# New member - feline leukemia and vision problems



## brendan1 (Feb 11, 2014)

Hi, I was recently given the news about one of my two cats being positive for feline leukemia. We went away for 3 days over Christmas and when we came back, we noticed some discharge from her left eye and some sneezing. 

She came from the SPCA and had upper respiratory infection which is the same scenario as the other cat in the house. We took her to the vet who looked her over and figured she was just having a flare-up so he gave her a weeks worth of antibiotics and recommended to go on lysiene which she is now on. 

Over the next 2 weeks, the discharge cleared right up and the sneezing lessened, but she stopped eating, dropped a considerable amount of weight and became very lethargic. I went back to the vet and they did some blood test where we found the FeLV+ diagnosis. The vet recommended euthanasia, but did also say that she may be OK for a few more days if I wanted to take her home which I did.

Since then she has gotten noticeably better - the sneezing is infrequent, congestion is still present but not major however, in the past 2-3 days, her pupils have dilated and she has obvious vision problems. She is not blind, but possibly in the process of losing her sight. Her pupils do shrink when a flashlight is on them, but slowly and her eyes look cloudy and it appears as if there are tiny bubbles just under the surface. I had given her 3-4 doses of colloidal silver over a 3 day period which I read about through various internet postings. I wonder how much of a role this played in her overall health improvement and/or vision loss. 

I am happy that she appears to have some life left in her (she is only just over 3 years old), but am sad about her vision loss. Has anyone else experience blindness in their cat as a complication of feline leukemia? My other cat shows no symptoms and I have not had him tested, but I would be surprised if he doesn't have it since they have shared the same litter box and water bowl for the past 2 years. 
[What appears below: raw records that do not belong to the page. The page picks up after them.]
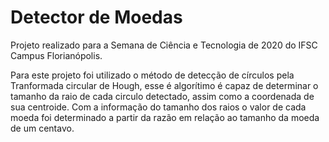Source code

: # Detector de Moedas
Projeto realizado para a Semana de Ciência e Tecnologia de 2020 do IFSC Campus Florianópolis.

Para este projeto foi utilizado o método de detecção de círculos pela Tranformada circular de Hough, esse é algorítimo é capaz de determinar o tamanho da raio de cada circulo detectado, assim como a coordenada de sua centroide. Com a informação do tamanho dos raios o valor de cada moeda foi determinado a partir da razão em relação ao tamanho da moeda de um centavo.
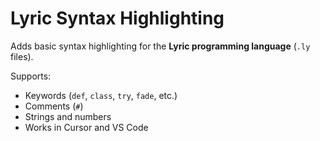 # Lyric Syntax Highlighting

Adds basic syntax highlighting for the **Lyric programming language** (`.ly` files).

Supports:
- Keywords (`def`, `class`, `try`, `fade`, etc.)
- Comments (`#`)
- Strings and numbers
- Works in Cursor and VS Code


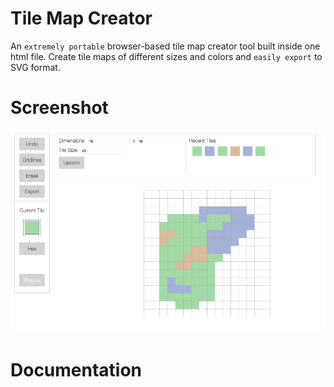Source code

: # Tile Map Creator

An `extremely portable` browser-based tile map creator tool built inside one html file. Create tile maps of different sizes and colors and `easily export` to SVG format.

# Screenshot

![](./screenshot.png)

# Documentation
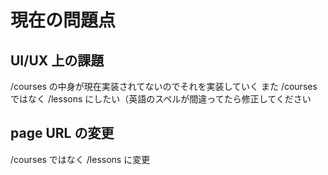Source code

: # 現在の問題点

## UI/UX 上の課題

/courses の中身が現在実装されてないのでそれを実装していく
また /courses ではなく /lessons にしたい（英語のスペルが間違ってたら修正してください

## page URL の変更

/courses ではなく /lessons に変更
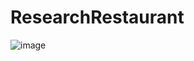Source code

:# ResearchRestaurant

![image](https://user-images.githubusercontent.com/92967109/181996527-85e0e12f-62e6-40f8-994b-9eb0ab60f6bd.png)
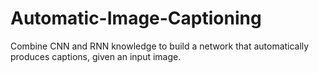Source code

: # Automatic-Image-Captioning
Combine CNN and RNN knowledge to build a network that automatically produces captions, given an input image.
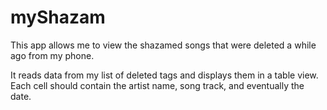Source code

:# myShazam

This app allows me to view the shazamed songs that were deleted a while ago from my phone. 

It reads data from my list of deleted tags and displays them in a table view.
Each cell should contain the artist name, song track, and eventually the date.

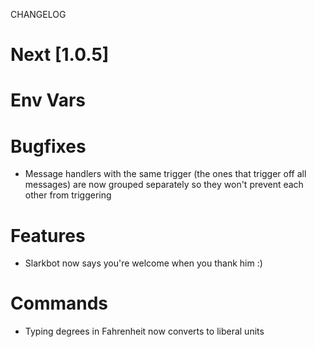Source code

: 
CHANGELOG


# Next [1.0.5]

# Env Vars

# Bugfixes
- Message handlers with the same trigger (the ones that trigger off all messages) are now grouped separately so they won't prevent each other from triggering

# Features
- Slarkbot now says you're welcome when you thank him :)

# Commands
- Typing degrees in Fahrenheit now converts to liberal units

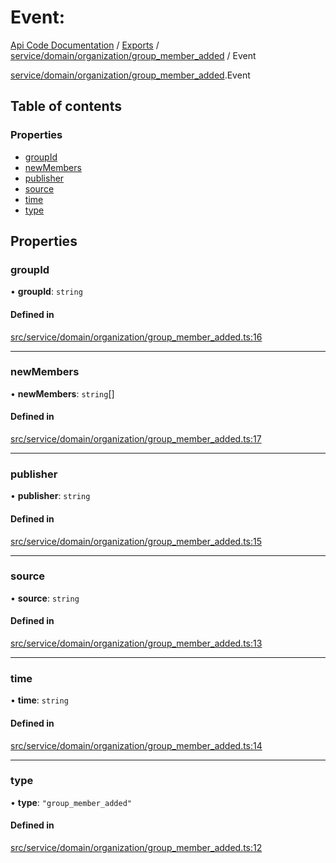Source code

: # Event: 
 
[Api Code Documentation](../README.md) / [Exports](../modules.md) / [service/domain/organization/group\_member\_added](../modules/service_domain_organization_group_member_added.md) / Event

[service/domain/organization/group_member_added](../modules/service_domain_organization_group_member_added.md).Event

## Table of contents

### Properties

- [groupId](service_domain_organization_group_member_added.Event.md#groupid)
- [newMembers](service_domain_organization_group_member_added.Event.md#newmembers)
- [publisher](service_domain_organization_group_member_added.Event.md#publisher)
- [source](service_domain_organization_group_member_added.Event.md#source)
- [time](service_domain_organization_group_member_added.Event.md#time)
- [type](service_domain_organization_group_member_added.Event.md#type)

## Properties

### groupId

• **groupId**: `string`

#### Defined in

[src/service/domain/organization/group_member_added.ts:16](https://github.com/openkfw/TruBudget/blob/0804644/api/src/service/domain/organization/group_member_added.ts#L16)

___

### newMembers

• **newMembers**: `string`[]

#### Defined in

[src/service/domain/organization/group_member_added.ts:17](https://github.com/openkfw/TruBudget/blob/0804644/api/src/service/domain/organization/group_member_added.ts#L17)

___

### publisher

• **publisher**: `string`

#### Defined in

[src/service/domain/organization/group_member_added.ts:15](https://github.com/openkfw/TruBudget/blob/0804644/api/src/service/domain/organization/group_member_added.ts#L15)

___

### source

• **source**: `string`

#### Defined in

[src/service/domain/organization/group_member_added.ts:13](https://github.com/openkfw/TruBudget/blob/0804644/api/src/service/domain/organization/group_member_added.ts#L13)

___

### time

• **time**: `string`

#### Defined in

[src/service/domain/organization/group_member_added.ts:14](https://github.com/openkfw/TruBudget/blob/0804644/api/src/service/domain/organization/group_member_added.ts#L14)

___

### type

• **type**: ``"group_member_added"``

#### Defined in

[src/service/domain/organization/group_member_added.ts:12](https://github.com/openkfw/TruBudget/blob/0804644/api/src/service/domain/organization/group_member_added.ts#L12)
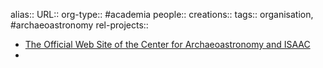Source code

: alias::
URL::
org-type:: #academia 
people::
creations:: 
tags:: organisation, #archaeoastronomy 
rel-projects:: 


- [The Official Web Site of the Center for Archaeoastronomy and ISAAC](https://terpconnect.umd.edu/~tlaloc/archastro/)
-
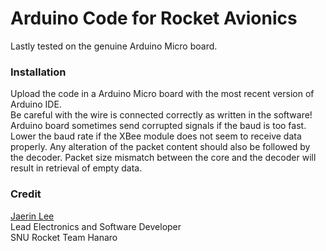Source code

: # Arduino Code for Rocket Avionics
Lastly tested on the genuine Arduino Micro board.

### Installation
Upload the code in a Arduino Micro board with the most recent version of Arduino IDE.  
Be careful with the wire is connected correctly as written in the software!  
Arduino board sometimes send corrupted signals if the baud is too fast. Lower the baud rate if the XBee module does not seem to receive data properly. Any alteration of the packet content should also be followed by the decoder. Packet size mismatch between the core and the decoder will result in retrieval of empty data.

### Credit
[Jaerin Lee](https://github.com/ironjr)  
Lead Electronics and Software Developer  
SNU Rocket Team Hanaro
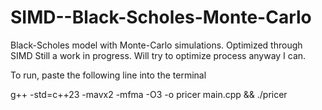 # SIMD--Black-Scholes-Monte-Carlo
Black-Scholes model with Monte-Carlo simulations. Optimized through SIMD
Still a work in progress. Will try to optimize process anyway I can. 

To run, paste the following line into the terminal

g++ -std=c++23 -mavx2 -mfma -O3 -o pricer main.cpp && ./pricer
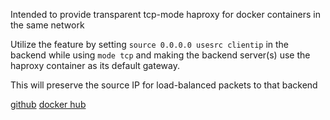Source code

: Intended to provide transparent tcp-mode haproxy for docker containers in the same network

Utilize the feature by setting `source 0.0.0.0 usesrc clientip` in the backend while using `mode tcp` and making the backend server(s) use the haproxy container as its default gateway.

This will preserve the source IP for load-balanced packets to that backend

[github](https://github.com/RaderSolutions/docker-haproxy)
[docker hub](https://hub.docker.com/r/radersolutions/haproxy/)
The one that has tested positive had 3 kittens that I was fostering before returning the kittens and adopting the mother so she was likely an outdoor cat early in her life. 

Thanks for any guidance.


----------



## cms (Sep 19, 2013)

Hi, this isn't very helpful since I don't have any experience, but I just wanted to say how sorry I am for you and your cat to be dealing with this situation. I have read that blindness is among the many issues FeLV+ cats can have, whether directly from the FeLV or from infections due to their compromised immune system, and that you can have your vet check on her vision to be sure it's not something unrelated that can be treated/helped. It's wonderful that you've been able to give her such great care and improve her health! My thoughts are with you both during this trying time.


----------



## emilyatl (Sep 9, 2013)

I'm so sorry you're going through this! Unfortunately, if your other kitty has not been vaccinated, I would be very surprised if he is not positive. FeLV is extremely contagious, and is transmitted a number of ways (saliva, nasal secretions, blood, urine, feces, etc.). If they share the same food dish, litter box, and have casual contact, then he most likely will also be positive if he hasn't been vaccinated (vaccination is really the only way to protect against it).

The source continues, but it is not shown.